Indeed, I think he should have just gotten to the M&A point of the article instead of trying to come up with an 'opposite' theory. Good point on the earnings release timing, I did not know that. That's a hurting industry so anything positive [or less negative] would make for a nice pop.
OT: So now the Yahoo Finance MB gestapos are rejecting posts if I type l o l as one word.
Interesting article but i think b&n is a poor example. They traded at about 5x earnings ex nook which was a constant money loser. The idea that not only would it be jettisoned but might even be worth something was attractive. Also the announcement was made with the earnings release so it wasnt necessarily the only reason for the 12% pop.
good point. It's come back a bit but most likely will drop 10 points or so on S&P. If he loses money today there really, truly is no hope for him.
The Martingale betting system is very famous among gamblers and many variants have been devised. Almost all of them lead to ruin over the long run.
Basically you keep betting the same thing after each loss and vary the amount of the bet (the most notorious strategy is to double the bet-size after each loss) based on any number fo strategies. the idea is that the law of large numbers would eventually catch up with you and enough wins would show up to make all your losses good as long as you stick with the same strategy throughout.
Dr. H has been caught in a quasi-perma-bear stance in the face of a relentlessly rising market and he seems to be undergoing the front-end of a Martingale bettor. For all his acumen, his and his shareholders' fate now hangs on just how long this "irrational" market behavior can go on FOR WHICH HE HAS NO THEORY.
At some point he must have realized HE CAN"T LOSE when his thesis is not being followed by the market - he must have devised a strategy not to lose more than any uderperformance by his picks against the broad market. If instead of a 33 plus pct drawdown from the peak he is even or down no more than 5 pct, he would have perfect credibility. The NAV trajectory is clearly alarming - 50-6-70 pct drawdowns are perfectly possible.
The more the market goes up and the more he repeats himself whiel losing money, the more he sounds like Baghdad Bob.
Yet another precarious article from that other H:
jeez dude why dont you buy out his fund co. and close it since you cant stop talking about it incessantly.
he has to follow your advice? listening to your strategy is his only option?
I dont think he has any intention of closing it. he just opened two new funds in the last 2 years. he is not going away because you wish him to.
The only way he closes it is if all shareholders bail at once. a forced liquidation. Not gonna come from your ranting on a message board.
The Achilles heel in operation - he can't afford to keep losing - and so he has softened his puts and he ends up losing marginally today, instead of going up. If the market goes down a couple of days, he will have missed some "opportunity" - and he may strengthen the puts TOTALLY UNSCIENTIFICALLY only to have the market go up strongly and hand him a loss in excess of half--a-percent.
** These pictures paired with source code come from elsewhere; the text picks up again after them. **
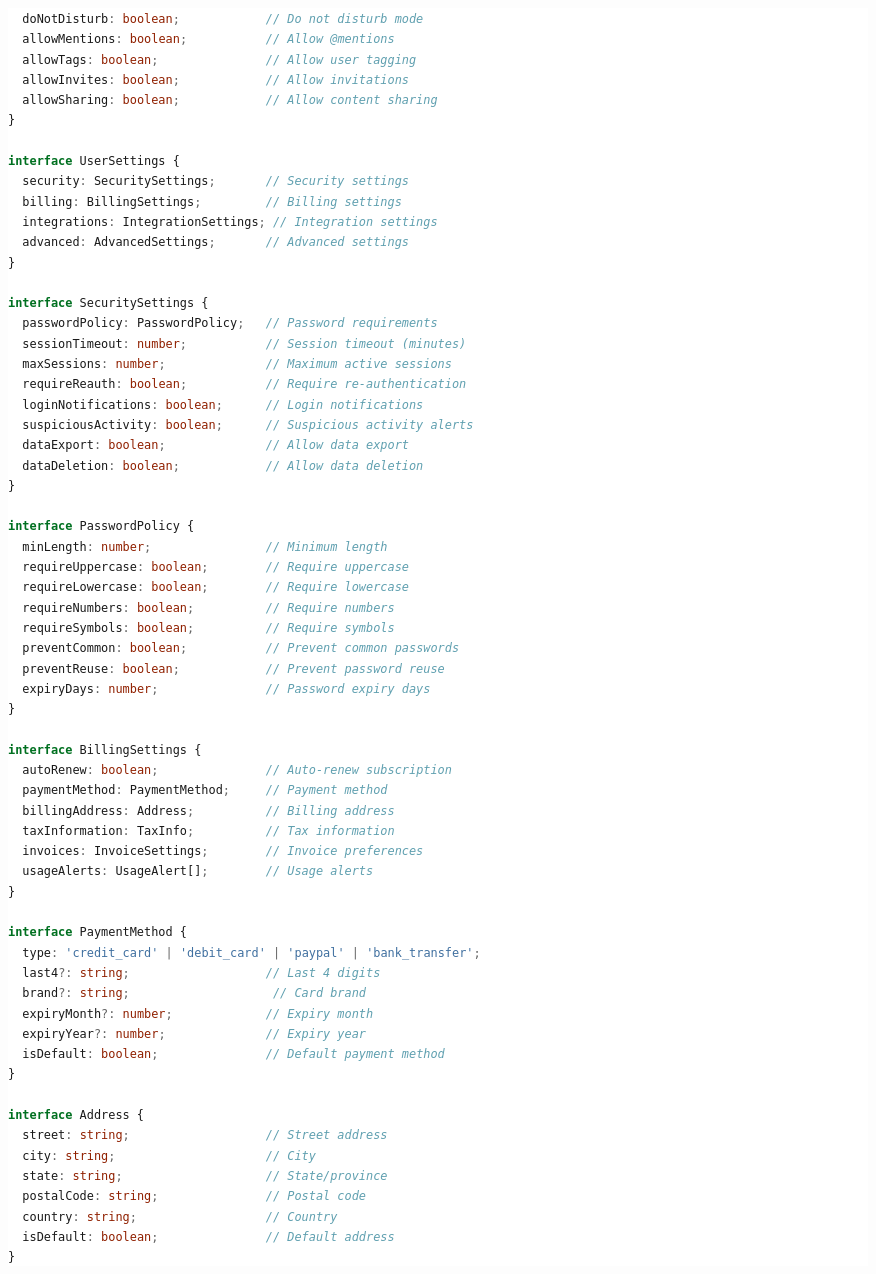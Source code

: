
 ```typescript
  doNotDisturb: boolean;            // Do not disturb mode
  allowMentions: boolean;           // Allow @mentions
  allowTags: boolean;               // Allow user tagging
  allowInvites: boolean;            // Allow invitations
  allowSharing: boolean;            // Allow content sharing
}

interface UserSettings {
  security: SecuritySettings;       // Security settings
  billing: BillingSettings;         // Billing settings
  integrations: IntegrationSettings; // Integration settings
  advanced: AdvancedSettings;       // Advanced settings
}

interface SecuritySettings {
  passwordPolicy: PasswordPolicy;   // Password requirements
  sessionTimeout: number;           // Session timeout (minutes)
  maxSessions: number;              // Maximum active sessions
  requireReauth: boolean;           // Require re-authentication
  loginNotifications: boolean;      // Login notifications
  suspiciousActivity: boolean;      // Suspicious activity alerts
  dataExport: boolean;              // Allow data export
  dataDeletion: boolean;            // Allow data deletion
}

interface PasswordPolicy {
  minLength: number;                // Minimum length
  requireUppercase: boolean;        // Require uppercase
  requireLowercase: boolean;        // Require lowercase
  requireNumbers: boolean;          // Require numbers
  requireSymbols: boolean;          // Require symbols
  preventCommon: boolean;           // Prevent common passwords
  preventReuse: boolean;            // Prevent password reuse
  expiryDays: number;               // Password expiry days
}

interface BillingSettings {
  autoRenew: boolean;               // Auto-renew subscription
  paymentMethod: PaymentMethod;     // Payment method
  billingAddress: Address;          // Billing address
  taxInformation: TaxInfo;          // Tax information
  invoices: InvoiceSettings;        // Invoice preferences
  usageAlerts: UsageAlert[];        // Usage alerts
}

interface PaymentMethod {
  type: 'credit_card' | 'debit_card' | 'paypal' | 'bank_transfer';
  last4?: string;                   // Last 4 digits
  brand?: string;                    // Card brand
  expiryMonth?: number;             // Expiry month
  expiryYear?: number;              // Expiry year
  isDefault: boolean;               // Default payment method
}

interface Address {
  street: string;                   // Street address
  city: string;                     // City
  state: string;                    // State/province
  postalCode: string;               // Postal code
  country: string;                  // Country
  isDefault: boolean;               // Default address
}

```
HE NEEDS A SCIENCE AS TO WHEN TO SOFTEN OR HARDEN HIS PUTS - it is his unscientific day-to-day guesswork in this regard that has killed him.
half plus percent losses are now disastrous - given how low the NAV has become.
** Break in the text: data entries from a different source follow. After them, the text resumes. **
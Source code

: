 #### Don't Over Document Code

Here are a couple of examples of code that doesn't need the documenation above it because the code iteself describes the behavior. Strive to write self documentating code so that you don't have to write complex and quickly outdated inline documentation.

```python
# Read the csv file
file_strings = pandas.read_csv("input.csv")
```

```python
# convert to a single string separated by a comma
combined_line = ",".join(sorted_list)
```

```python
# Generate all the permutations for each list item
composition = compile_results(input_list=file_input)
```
There doesn't seem to be any way out except to close this horrendous fund.
hsgfx has great value since he has been losing money for so many years. the fund has a huge tax loss carry forward that hussman can sell and make a lot of money. what do you think of that suckers?
You're basing this on what is generally one data point. And keep in mind that the bulk of this miss was his goofy/emotional (IMO) insistence on depression-era stress testing nonsense. History tells me he'll be right about the end of this cycle too but his miss was so huge and prolonged that he'll be lucky to get back to break-even.
"He should admit failure of his approach and close the fund?"
Okay - that works.
"Change his approach to suit YOUR preferences?"
Let's see - I prefer to participate in bull markets and outperform in bear markets... so, yes - it would be great if he changed his approach to suit my preferences. Come to think of it - that would be the preference of most investors.
Now, let me ask you. What is YOUR point? HSGFX is among the worst performing US equity mutual funds in the world. You want to make a case for it? Go ahead. I am all ears.
and again your point is?
He should admit failure of his approach and close the fund?
Change his approach to suit YOUR preferences?
Stop buying puts options?
so, again, He is not gonna close the fund. Give it up. Sell your holdings in HSGFX and move on.
It's funny that you always mention the proverbial "dentist in Peoria." It's true, because that's the typical type of person investing in the stock market (dentists, doctors, engineers, computer scientists, professors, etc.). High IQ types (or above average IQ at least) who think they know everything and think they're smarter than everyone else.
I have said it before and I will say it again: if rocket scientists could predict moves in the stock market, they wouldn't be working for NASA. They would be writing smart-sounding weekly market commentaries and collecting fees from investors and getting rich in the process.